Entrepreneurs Create Vietnamese Values

10:10:05 AM | 10/10/2022

Entrepreneurs have increasingly expressed their roles in advancing industrialization, modernization, and national competitiveness improvement, accelerating integration and creating Vietnamese brand values.

A great resource for national development

According to the Vietnam Chamber of Commerce and Industry (VCCI), as of December 31, 2021, Vietnam had nearly 860,000 active enterprises, 15,300 non-agricultural cooperatives and 5.1 million smallholder business households (of which 1.6 million households have tax codes). The number of entrepreneurs reaches millions.

Vietnamese enterprises and entrepreneurs importantly help mobilize social resources for socio-economic growth. Specifically, the domestic business sector currently contributes 68% of the nation's GDP and over 70% of budget revenue, employs 10.2 million workers, and generates nearly 30% of the export value.

Their roles have been expressed more clearly as they have joined hands with the whole country to overcome the COVID-19 pandemic in the past two years. 

As a large conglomerate in Vietnam, Vingroup has actively built laboratories, and linked and transferred vaccine technology regarding the COVID-19 pandemic virus for domestic production and supply.

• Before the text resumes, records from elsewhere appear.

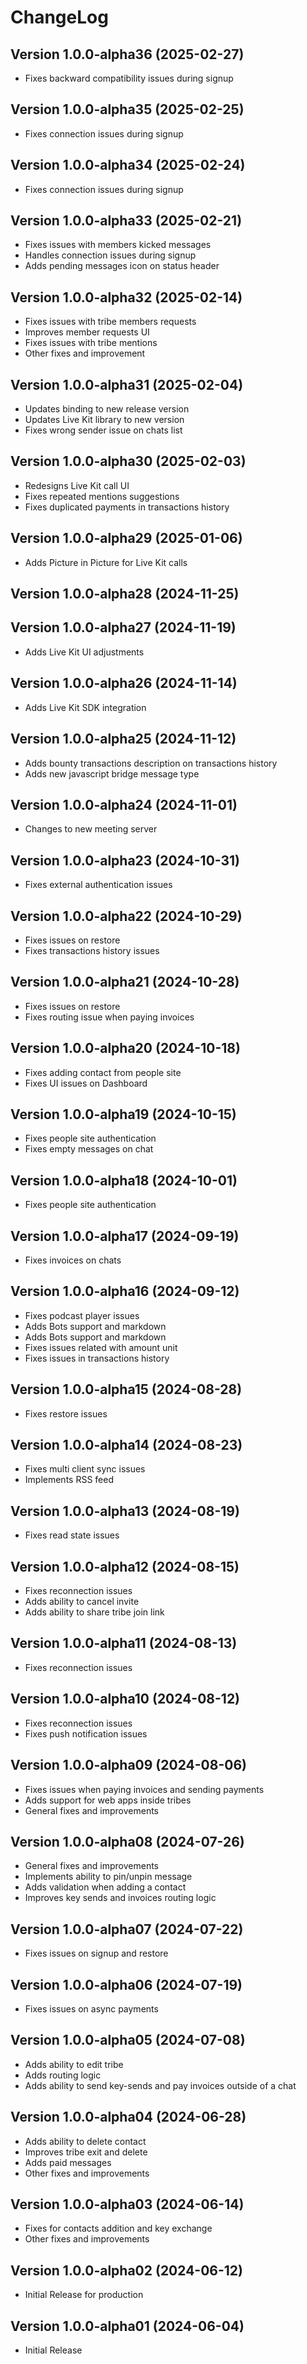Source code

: # ChangeLog

## Version 1.0.0-alpha36 (2025-02-27)
- Fixes backward compatibility issues during signup

## Version 1.0.0-alpha35 (2025-02-25)
- Fixes connection issues during signup

## Version 1.0.0-alpha34 (2025-02-24)
- Fixes connection issues during signup

## Version 1.0.0-alpha33 (2025-02-21)
- Fixes issues with members kicked messages
- Handles connection issues during signup
- Adds pending messages icon on status header

## Version 1.0.0-alpha32 (2025-02-14)
- Fixes issues with tribe members requests
- Improves member requests UI
- Fixes issues with tribe mentions
- Other fixes and improvement

## Version 1.0.0-alpha31 (2025-02-04)
- Updates binding to new release version
- Updates Live Kit library to new version
- Fixes wrong sender issue on chats list

## Version 1.0.0-alpha30 (2025-02-03)
- Redesigns Live Kit call UI
- Fixes repeated mentions suggestions
- Fixes duplicated payments in transactions history

## Version 1.0.0-alpha29 (2025-01-06)
- Adds Picture in Picture for Live Kit calls

## Version 1.0.0-alpha28 (2024-11-25)

## Version 1.0.0-alpha27 (2024-11-19)
- Adds Live Kit UI adjustments

## Version 1.0.0-alpha26 (2024-11-14)
- Adds Live Kit SDK integration

## Version 1.0.0-alpha25 (2024-11-12)
- Adds bounty transactions description on transactions history
- Adds new javascript bridge message type

## Version 1.0.0-alpha24 (2024-11-01)
- Changes to new meeting server

## Version 1.0.0-alpha23 (2024-10-31)
- Fixes external authentication issues

## Version 1.0.0-alpha22 (2024-10-29)
- Fixes issues on restore
- Fixes transactions history issues

## Version 1.0.0-alpha21 (2024-10-28)
- Fixes issues on restore
- Fixes routing issue when paying invoices

## Version 1.0.0-alpha20 (2024-10-18)
- Fixes adding contact from people site
- Fixes UI issues on Dashboard

## Version 1.0.0-alpha19 (2024-10-15)
- Fixes people site authentication
- Fixes empty messages on chat 

## Version 1.0.0-alpha18 (2024-10-01)
- Fixes people site authentication

## Version 1.0.0-alpha17 (2024-09-19)
- Fixes invoices on chats

## Version 1.0.0-alpha16 (2024-09-12)
- Fixes podcast player issues
- Adds Bots support and markdown
- Adds Bots support and markdown
- Fixes issues related with amount unit
- Fixes issues in transactions history

## Version 1.0.0-alpha15 (2024-08-28)
- Fixes restore issues

## Version 1.0.0-alpha14 (2024-08-23)
- Fixes multi client sync issues
- Implements RSS feed

## Version 1.0.0-alpha13 (2024-08-19)
- Fixes read state issues

## Version 1.0.0-alpha12 (2024-08-15)
- Fixes reconnection issues
- Adds ability to cancel invite
- Adds ability to share tribe join link

## Version 1.0.0-alpha11 (2024-08-13)
- Fixes reconnection issues

## Version 1.0.0-alpha10 (2024-08-12)
- Fixes reconnection issues
- Fixes push notification issues

## Version 1.0.0-alpha09 (2024-08-06)
- Fixes issues when paying invoices and sending payments
- Adds support for web apps inside tribes
- General fixes and improvements

## Version 1.0.0-alpha08 (2024-07-26)
- General fixes and improvements
- Implements ability to pin/unpin message
- Adds validation when adding a contact
- Improves key sends and invoices routing logic

## Version 1.0.0-alpha07 (2024-07-22)
- Fixes issues on signup and restore

## Version 1.0.0-alpha06 (2024-07-19)
- Fixes issues on async payments

## Version 1.0.0-alpha05 (2024-07-08)
- Adds ability to edit tribe
- Adds routing logic
- Adds ability to send key-sends and pay invoices outside of a chat

## Version 1.0.0-alpha04 (2024-06-28)
- Adds ability to delete contact
- Improves tribe exit and delete
- Adds paid messages
- Other fixes and improvements

## Version 1.0.0-alpha03 (2024-06-14)
- Fixes for contacts addition and key exchange
- Other fixes and improvements

## Version 1.0.0-alpha02 (2024-06-12)
- Initial Release for production

## Version 1.0.0-alpha01 (2024-06-04)
 - Initial Release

In addition, Vingroup supported medical equipment such as ventilators and test kits worth thousands of billions of Vietnamese dong for the epidemic prevention force.

Masan, a top retailer and manufacturer of consumer goods, not only provided machinery, equipment and money, but also acted as a "front-line force against the epidemic" when it maintained operations of its WinMart/Winmart+ convenience stores during lockdown times to provide essential goods to people.

TH Group and GELEXIMCO are among the other prominent contributors to the COVID-19 pandemic containment.

Preliminary statistics showed that more than 70% of the COVID-19 Vaccine Fund resources called for by the Government came from entrepreneurs and businesses.

Joint effort to create Vietnamese values

Entrepreneurs have confronted numerous difficulties due to the pandemic consequences such as uneven economic recovery programs among countries, global supply chain disruptions and the Russia-Ukraine conflict. However, they have now entered the new normal period, and many of them have resumed their pre-COVID-19 growth levels.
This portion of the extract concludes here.